This post is about compassion and looking inwards- call it mindfulness, self-help, or a spiritual lesson we all need at times, or call it whatever you wanna call it . I feel I need to preface this by saying that this is not a political post-it is not meant to divide, attack nor defend any “party”. I don’t believe any one short quote or story (told by one person or “guru”) has the capability of holding the universal truth for all people at all times. And strictly adhering to quotes or verses, using them as ammo for, or against something, to always live by-well, that’s trapping ourselves or others in a box. And that is not what quotes are for. However, I think quotes and analogies can give us nice, inspiring lessons if we turn them inwards and let ourselves get quiet and humbled for a moment. So when I came across this I appreciated this for what it can remind me.

I came across this lesson by Dr. Dyer by accident.

When you squeeze an orange very hard, what do you get?

Not lemon juice right?

You get orange juice.

It’s never vinegar, nor KoolAid, it’s always orange juice- because that is what is inside.

not my pic

And the same metaphor is true of us, of me, of you. When we are squeezed hard or put under pressure, what comes out is what is inside (and sometimes what is inside can be a long-term thing, sometimes some acute stress). Our anger, our stress, our fears, our need for control, our judgement, our discrimination, our self-righteousness, our loudness, our limited or limiting beliefs, our bias, our dogmas. That is what can come out loud and clear.

Or it can be our empathy and open-mindedness. Our need to seek a deeper understanding or further context. Our peace with ourselves and others. Our gentleness. Our love of our neighbour as ourselves- with the kind of understanding we give ourselves having lived our struggles.

And if we are in a bad place emotionally with ourselves, or let our ego go unchecked, we likely project criticism and judgement onto others too.

So we need to guard our hearts and our thoughts and get quiet and question ourselves from time to time. Even to acknowledge our own level of hypocrisy or judgement, however small. To Let go what doesn’t serve us, nor others.

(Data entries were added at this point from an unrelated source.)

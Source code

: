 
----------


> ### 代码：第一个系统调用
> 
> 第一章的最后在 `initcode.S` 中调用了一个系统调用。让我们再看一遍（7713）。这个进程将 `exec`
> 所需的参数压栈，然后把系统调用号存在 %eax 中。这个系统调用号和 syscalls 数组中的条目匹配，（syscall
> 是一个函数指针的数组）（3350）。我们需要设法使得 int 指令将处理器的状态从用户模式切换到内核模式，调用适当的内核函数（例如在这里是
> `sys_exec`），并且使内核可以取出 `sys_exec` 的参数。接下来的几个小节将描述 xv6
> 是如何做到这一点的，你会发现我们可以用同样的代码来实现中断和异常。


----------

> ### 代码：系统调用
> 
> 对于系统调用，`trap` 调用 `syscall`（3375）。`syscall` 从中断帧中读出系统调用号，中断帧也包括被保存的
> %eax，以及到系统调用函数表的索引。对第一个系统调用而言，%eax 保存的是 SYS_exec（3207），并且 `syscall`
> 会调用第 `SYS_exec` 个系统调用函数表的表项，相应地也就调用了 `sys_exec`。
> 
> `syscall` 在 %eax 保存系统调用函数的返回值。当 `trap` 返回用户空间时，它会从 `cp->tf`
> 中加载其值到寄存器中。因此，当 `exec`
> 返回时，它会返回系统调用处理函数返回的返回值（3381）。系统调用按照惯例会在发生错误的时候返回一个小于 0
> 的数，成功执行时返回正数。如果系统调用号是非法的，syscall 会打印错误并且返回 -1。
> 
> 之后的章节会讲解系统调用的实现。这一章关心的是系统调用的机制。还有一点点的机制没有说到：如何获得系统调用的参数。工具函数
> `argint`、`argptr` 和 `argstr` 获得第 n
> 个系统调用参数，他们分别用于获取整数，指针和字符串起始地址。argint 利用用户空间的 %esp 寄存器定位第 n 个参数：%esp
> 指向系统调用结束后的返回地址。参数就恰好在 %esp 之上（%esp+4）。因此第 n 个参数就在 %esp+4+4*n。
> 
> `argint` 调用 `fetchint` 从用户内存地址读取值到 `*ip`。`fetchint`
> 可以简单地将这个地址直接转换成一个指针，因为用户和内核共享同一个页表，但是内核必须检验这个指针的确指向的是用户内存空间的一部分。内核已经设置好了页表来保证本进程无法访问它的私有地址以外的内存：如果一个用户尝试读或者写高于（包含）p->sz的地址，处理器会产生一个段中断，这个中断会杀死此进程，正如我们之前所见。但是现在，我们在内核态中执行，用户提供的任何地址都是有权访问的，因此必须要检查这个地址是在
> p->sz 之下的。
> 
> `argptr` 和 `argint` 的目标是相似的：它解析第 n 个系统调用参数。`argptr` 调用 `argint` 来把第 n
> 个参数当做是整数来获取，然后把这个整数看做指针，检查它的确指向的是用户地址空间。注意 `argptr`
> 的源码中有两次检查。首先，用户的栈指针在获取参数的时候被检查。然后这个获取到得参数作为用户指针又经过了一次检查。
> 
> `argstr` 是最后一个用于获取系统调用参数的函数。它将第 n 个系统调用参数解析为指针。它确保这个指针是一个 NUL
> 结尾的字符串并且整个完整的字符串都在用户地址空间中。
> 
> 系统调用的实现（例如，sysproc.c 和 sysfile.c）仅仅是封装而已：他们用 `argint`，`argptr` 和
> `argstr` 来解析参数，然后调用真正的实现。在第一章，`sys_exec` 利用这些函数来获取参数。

And as I said this isn’t a blanket statement. It isn’t to be used against someone (though it can help us understand others partially- of course, it may not apply in all scenarios, such as when people can’t tolerate the intolerable and when innocent people are getting hurt such as a victim of rape, abuse etc. This isn’t for these types of extreme cases which undoubtedly can bring out different strong reactions, and where Fight or Flight mode are natural reactions for self-preservation. Nor is it to be used in victim-blaming or being indifferent to people’s struggles). This is mostly to be aimed inwards. Most spirituality is to be introspective, while gaining some understanding of others. And to also remind ourselves that in 2020 most of us have been in Fight or Flight mode (aka. the sympathetic nervous system which we are only supposed to be in for short bursts) for too long, and it is causing everyone to be very reactive even in situations that don’t warrant it.

It doesn’t mean staying in an unhealthy or abusive relationship, or not standing up for yourself or vulnerable people. It doesn’t mean being indifferent to injustice. In fact when a building, for example, has structural integrity, it isn’t something that sways every which way. We don’t need to be a pushover, nor to feign positivity, when real issues are at hand. We can stand for something, but is the way we stand for it possibly hurting innocent people, even if through our judgements, assumptions and words?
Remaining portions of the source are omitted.